新聞雑誌でアニメ・オタク特集が載ったら集まるスレ6
産経新聞 2007年5月20日(日)東京朝刊19面
【サブカルさーふぃん・ゲーム】脳トレ
■“自分への危機感”でヒット
携帯ゲーム機ニンテンドーDSが、ずっと売れている。少なくとも東京では入荷、即完売という状態が続く。
出荷台数はなんと世界で4000万台、国内も1600万台を突破したというから驚きだ。
国内でのDSヒットの牽引役となったのは、任天堂の「脳を鍛える大人のDSトレーニング」。略して「脳トレ」。ゲーム世代のみならず、
おじちゃんもおばちゃんも、みんな買って楽しんだ。1億総…とまでは言わなくても、日本中で脳を鍛えているという状況は面白い。

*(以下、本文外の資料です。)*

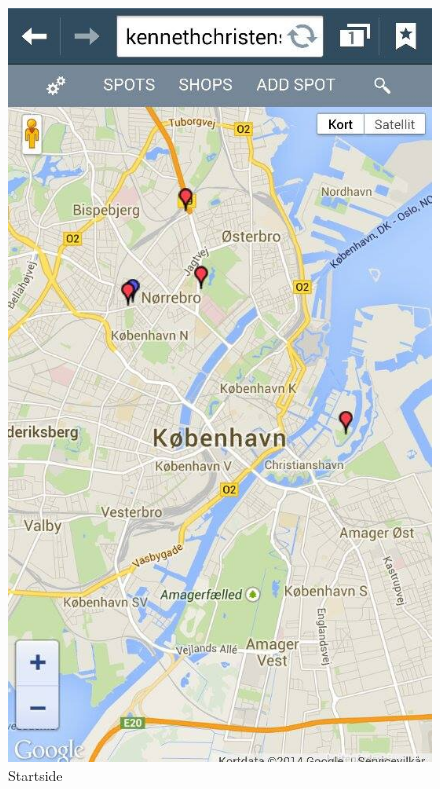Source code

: \documentclass[12pt]{article}
\begin{document}
\begin{figure}[ht]
\begin{minipage}[b]{0.45\linewidth}
\centering
\includegraphics[width=\textwidth]{mobil1}
\caption{Startside}
\label{fig:figure1}
\end{minipage}
\hspace{0.5cm}
\begin{minipage}[b]{0.45\linewidth}
\centering

\end{minipage}
\end{figure}
\end{document}
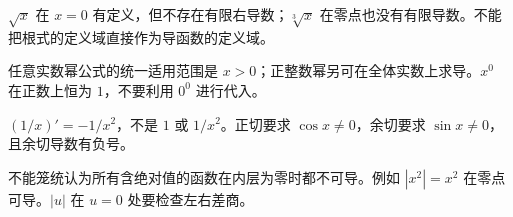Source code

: \begin{trapbox}
\begin{minipage}{\linewidth}
\begin{description}[style=nextline,leftmargin=2.8em,labelsep=.5em]
\item[\textbf{\textcolor{CTrap}{易错点四（定义域与可导域混淆）}}] $\sqrt x$ 在 $x=0$ 有定义，但不存在有限右导数；$\sqrt[3]x$ 在零点也没有有限导数。不能把根式的定义域直接作为导函数的定义域。
\end{description}

\end{minipage}
\end{trapbox}

\begin{trapbox}
\begin{minipage}{\linewidth}
\begin{description}[style=nextline,leftmargin=2.8em,labelsep=.5em]
\item[\textbf{\textcolor{CTrap}{易错点五（幂函数零点）}}] 任意实数幂公式的统一适用范围是 $x>0$；正整数幂另可在全体实数上求导。$x^0$ 在正数上恒为 $1$，不要利用 $0^0$ 进行代入。
\end{description}

\end{minipage}
\end{trapbox}

\begin{trapbox}
\begin{minipage}{\linewidth}
\begin{description}[style=nextline,leftmargin=2.8em,labelsep=.5em]
\item[\textbf{\textcolor{CTrap}{易错点六（倒数与三角分母）}}] $(1/x)'=-1/x^2$，不是 $1$ 或 $1/x^2$。正切要求 $\cos x\ne0$，余切要求 $\sin x\ne0$，且余切导数有负号。
\end{description}


\end{minipage}
\end{trapbox}

\begin{trapbox}
\begin{minipage}{\linewidth}
\begin{description}[style=nextline,leftmargin=2.8em,labelsep=.5em]
\item[\textbf{\textcolor{CTrap}{易错点七（绝对值零点）}}] 不能笼统认为所有含绝对值的函数在内层为零时都不可导。例如 $|x^2|=x^2$ 在零点可导。$|u|$ 在 $u=0$ 处要检查左右差商。
\end{description}

\end{minipage}
\end{trapbox}

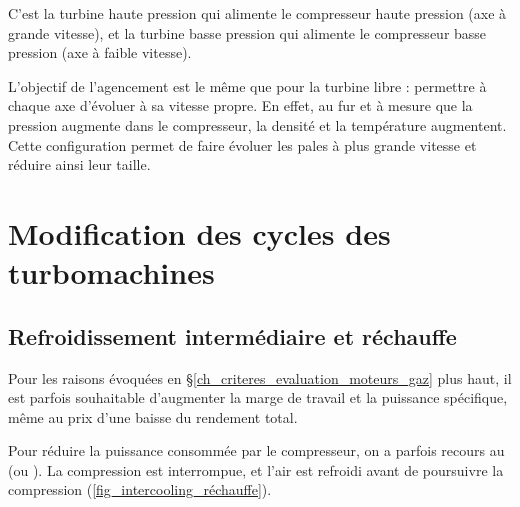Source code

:		C’est la turbine haute pression qui alimente le compresseur haute pression (axe à grande vitesse), et la turbine basse pression qui alimente le compresseur basse pression (axe à faible vitesse).

		L’objectif de l’agencement est le même que pour la turbine libre : permettre à chaque axe d’évoluer à sa vitesse propre. En effet, au fur et à mesure que la pression augmente dans le compresseur, la densité et la température augmentent. Cette configuration permet de faire évoluer les pales à plus grande vitesse et réduire ainsi leur taille.




\section{Modification des cycles des turbomachines}


	\subsection{Refroidissement intermédiaire et réchauffe}
	\label{ch_intercooling}

		Pour les raisons évoquées en \S\ref{ch_criteres_evaluation_moteurs_gaz} plus haut, il est parfois souhaitable d’augmenter la marge de travail et la puissance spécifique, même au prix d’une baisse du rendement total.
		
		Pour réduire la puissance consommée par le compresseur, on a parfois recours au  (ou ). La compression est interrompue, et l’air est refroidi avant de poursuivre la compression (\cref{fig_intercooling_réchauffe}).

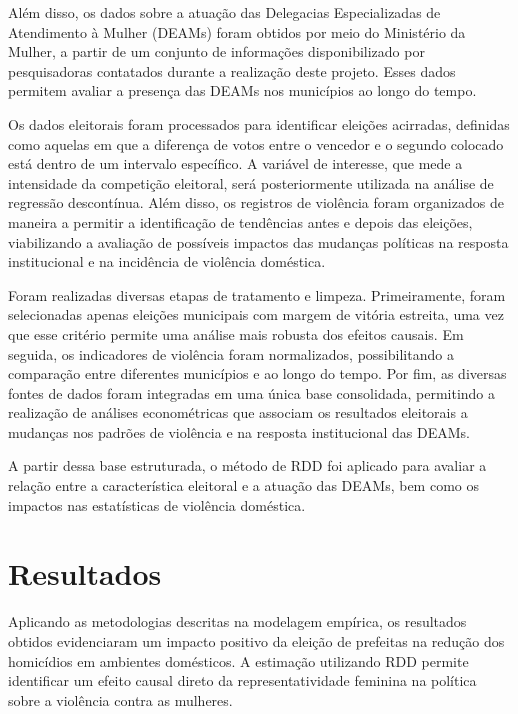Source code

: Além disso, os dados sobre a atuação das Delegacias Especializadas de Atendimento à Mulher (DEAMs) foram obtidos por meio do Ministério da Mulher, a partir de um conjunto de informações disponibilizado por pesquisadoras contatados durante a realização deste projeto. Esses dados permitem avaliar a presença das DEAMs nos municípios ao longo do tempo. 

Os dados eleitorais foram processados para identificar eleições acirradas, definidas como aquelas em que a diferença de votos entre o vencedor e o segundo colocado está dentro de um intervalo específico. A variável de interesse, que mede a intensidade da competição eleitoral, será posteriormente utilizada na análise de regressão descontínua. Além disso, os registros de violência foram organizados de maneira a permitir a identificação de tendências antes e depois das eleições, viabilizando a avaliação de possíveis impactos das mudanças políticas na resposta institucional e na incidência de violência doméstica.

Foram realizadas diversas etapas de tratamento e limpeza. Primeiramente, foram selecionadas apenas eleições municipais com margem de vitória estreita, uma vez que esse critério permite uma análise mais robusta dos efeitos causais. Em seguida, os indicadores de violência foram normalizados, possibilitando a comparação entre diferentes municípios e ao longo do tempo. Por fim, as diversas fontes de dados foram integradas em uma única base consolidada, permitindo a realização de análises econométricas que associam os resultados eleitorais a mudanças nos padrões de violência e na resposta institucional das DEAMs.

A partir dessa base estruturada, o método de RDD foi aplicado para avaliar a relação entre a característica eleitoral e a atuação das DEAMs, bem como os impactos nas estatísticas de violência doméstica. 


\section{Resultados}

Aplicando as metodologias descritas na modelagem empírica, os resultados obtidos evidenciaram um impacto positivo da eleição de prefeitas na redução dos homicídios em ambientes domésticos. A estimação utilizando RDD permite identificar um efeito causal direto da representatividade feminina na política sobre a violência contra as mulheres.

しかし「脳を鍛えたい」と思っている人が、それほど多くいるとは思えない。潜在的な需要はあったと思うが、それを「何か」が
呼び覚ましたのだ。そのヒットの要因に、日本人の国民性−−もしかしたら、人間の性まで、見えてくるように思える。
「脳トレ」の登場に、日本国中が飛びついた理由は「脳年齢」という、「新しい単位」の発明ではないだろうか。
「新しい単位」の登場に僕らは弱い。「あなたの脳年齢いくつですか?」と突然聞いたこともない単位を突きつけられ、
興味を持たない人は少ない。松嶋菜々子の脳年齢が52歳というCMを見て誰もが驚いた。そして慌てた。

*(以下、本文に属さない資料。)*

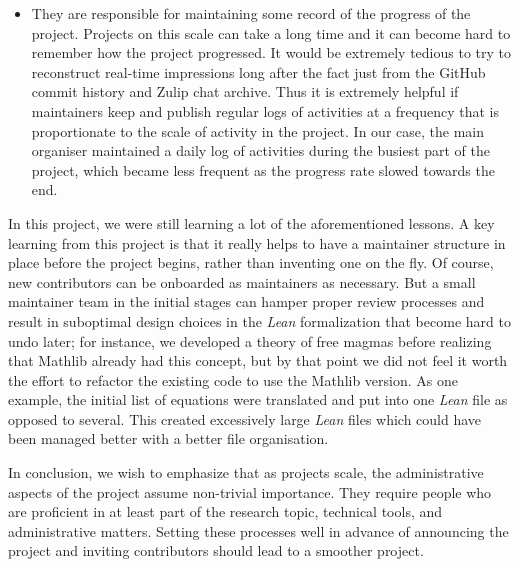 \begin{itemize}
    \item They are responsible for maintaining some record of the progress of the project. Projects on this scale can take a long time and it can become hard to remember how the project progressed. It would be extremely tedious to try to reconstruct real-time impressions long after the fact just from the GitHub commit history and Zulip chat archive. Thus it is extremely helpful if maintainers keep and publish regular logs of activities at a frequency that is proportionate to the scale of activity in the project.  In our case, the main organiser maintained a daily log of activities during the busiest part of the project, which became less frequent as the progress rate slowed towards the end.
\end{itemize}

In this project, we were still learning a lot of the aforementioned lessons. A key learning from this project is that it really helps to have a maintainer structure in place before the project begins, rather than inventing one on the fly. Of course, new contributors can be onboarded as maintainers as necessary. But a small maintainer team in the initial stages can hamper proper review processes and result in suboptimal design choices in the  \emph{Lean} formalization that become hard to undo later; for instance, we developed a theory of free magmas before realizing that Mathlib already had this concept, but by that point we did not feel it worth the effort to refactor the existing code to use the Mathlib version. As one example, the initial list of equations were translated and put into one  \emph{Lean} file as opposed to several. This created excessively large  \emph{Lean} files which could have been managed better with a better file organisation.

In conclusion, we wish to emphasize that as projects scale, the administrative aspects of the project assume non-trivial importance. They require people who are proficient in at least part of the research topic, technical tools, and administrative matters. Setting these processes well in advance of announcing the project and inviting contributors should lead to a smoother project.
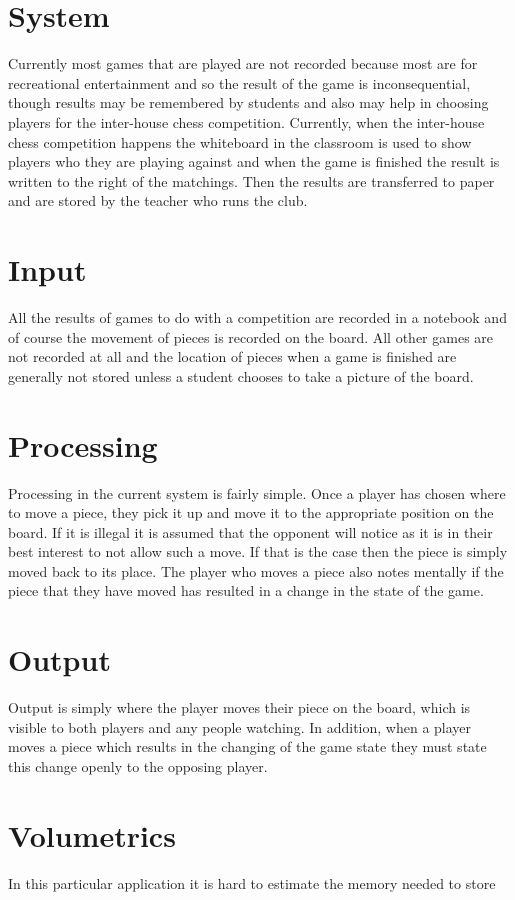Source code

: \documentclass[]{report}
\begin{document}
\section{System}
Currently most games that are played are not recorded because most are for recreational entertainment and so the result of the game is inconsequential, though results may be remembered by students and also may help in choosing players for the inter-house chess competition. Currently, when the inter-house chess competition happens the whiteboard in the classroom is used to show players who they are playing against and when the game is finished the result is written to the right of the matchings. Then the results are transferred to paper and are stored by the teacher who runs the club.
\section{Input}
All the results of games to do with a competition are recorded in a notebook and of course the movement of pieces is recorded on the board. All other games are not recorded at all and the location of pieces when a game is finished are generally not stored unless a student chooses to take a picture of the board.
\section{Processing}
Processing in the current system is fairly simple. Once a player has chosen where to move a piece, they pick it up and move it to the appropriate position on the board. If it is illegal it is assumed that the opponent will notice as it is in their best interest to not allow such a move. If that is the case then the piece is simply moved back to its place. The player who moves a piece also notes mentally if the piece that they have moved has resulted in a change in the state of the game.
\section{Output}
Output is simply where the player moves their piece on the board, which is visible to both players and any people watching. In addition, when a player moves a piece which results in the changing of the game state they must state this change openly to the opposing player.
\section{Volumetrics}
In this particular application it is hard to estimate the memory needed to store
\end{document}
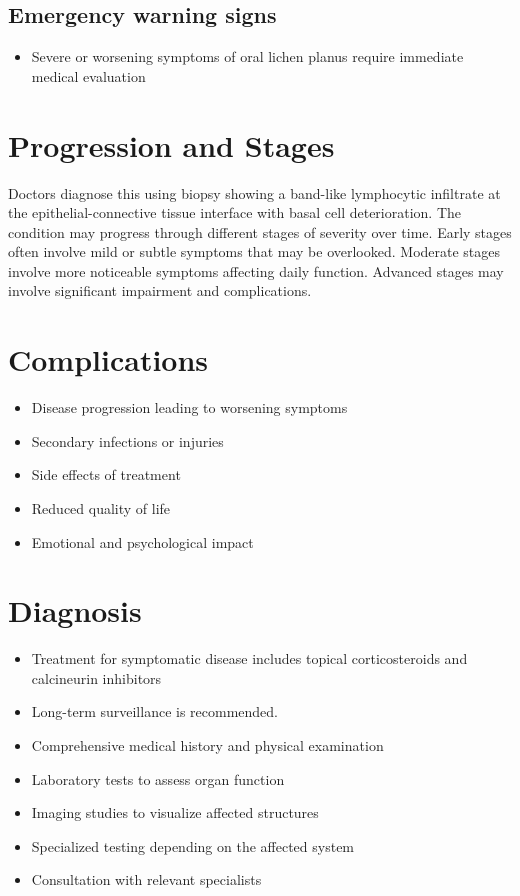 \subsection{Emergency warning signs}
\begin{itemize}[noitemsep]
  \item Severe or worsening symptoms of oral lichen planus require immediate medical evaluation
\end{itemize}
\section{Progression and Stages}
Doctors diagnose this using biopsy showing a band-like lymphocytic infiltrate at the epithelial-connective tissue interface with basal cell deterioration. The condition may progress through different stages of severity over time. Early stages often involve mild or subtle symptoms that may be overlooked. Moderate stages involve more noticeable symptoms affecting daily function. Advanced stages may involve significant impairment and complications.
\section{Complications}
\begin{itemize}[noitemsep]
  \item Disease progression leading to worsening symptoms
  \item Secondary infections or injuries
  \item Side effects of treatment
  \item Reduced quality of life
  \item Emotional and psychological impact
\end{itemize}
\section{Diagnosis}
\begin{itemize}[noitemsep]
  \item Treatment for symptomatic disease includes topical corticosteroids and calcineurin inhibitors
  \item Long-term surveillance is recommended.
  \item Comprehensive medical history and physical examination
  \item Laboratory tests to assess organ function
  \item Imaging studies to visualize affected structures
  \item Specialized testing depending on the affected system
  \item Consultation with relevant specialists
\end{itemize}
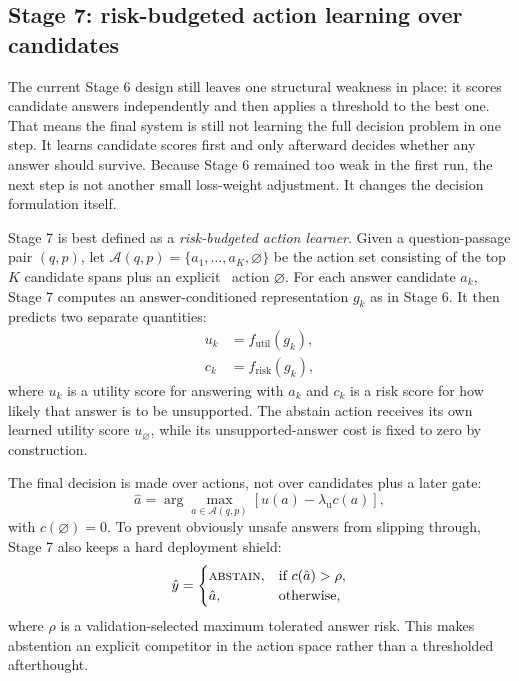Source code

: \subsection{Stage 7: risk-budgeted action learning over candidates}

The current Stage 6 design still leaves one structural weakness in place:
it scores candidate answers independently and then applies a threshold to the
best one.
That means the final system is still not learning the full decision problem in
one step.
It learns candidate scores first and only afterward decides whether any answer
should survive.
Because Stage 6 remained too weak in the first run, the next step is not
another small loss-weight adjustment.
It changes the decision formulation itself.

Stage 7 is best defined as a \emph{risk-budgeted action learner}.
Given a question-passage pair \((q,p)\), let
\(\mathcal{A}(q,p)=\{a_1,\dots,a_K,\varnothing\}\)
be the action set consisting of the top \(K\) candidate spans plus an explicit
\abstain\ action \(\varnothing\).
For each answer candidate \(a_k\), Stage 7 computes an answer-conditioned
representation \(g_k\) as in Stage 6.
It then predicts two separate quantities:
\begin{align}
  u_k &= f_{\mathrm{util}}(g_k), \\
  c_k &= f_{\mathrm{risk}}(g_k),
\end{align}
where \(u_k\) is a utility score for answering with \(a_k\) and \(c_k\) is a
risk score for how likely that answer is to be unsupported.
The abstain action receives its own learned utility score
\(u_{\varnothing}\),
while its unsupported-answer cost is fixed to zero by construction.

The final decision is made over actions, not over candidates plus a later gate:
\begin{equation}
  \hat{a}
  =
  \arg\max_{a \in \mathcal{A}(q,p)}
  \left[
    u(a) - \lambda_{\mathrm{u}} c(a)
  \right],
\end{equation}
with \(c(\varnothing)=0\).
To prevent obviously unsafe answers from slipping through, Stage 7 also keeps a
hard deployment shield:
\begin{equation}
  \hat{y}
  =
  \begin{cases}
    \abstain, & \text{if } c(\hat{a}) > \rho, \\
    \hat{a}, & \text{otherwise,}
  \end{cases}
\end{equation}
where \(\rho\) is a validation-selected maximum tolerated answer risk.
This makes abstention an explicit competitor in the action space rather than a
thresholded afterthought.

「脳年齢って? じゃあいったい、自分はいくつなんだろう?」と。
数年前に、体脂肪計のヒットがあったが、それに根源は似ているように思える。「体脂肪」なんて、それまでは誰も気にしていなかった。
知能指数のIQや、「何星人」なんていう占いも、同じようなものだ。誰もが、自分を計る新しい単位に興味がある。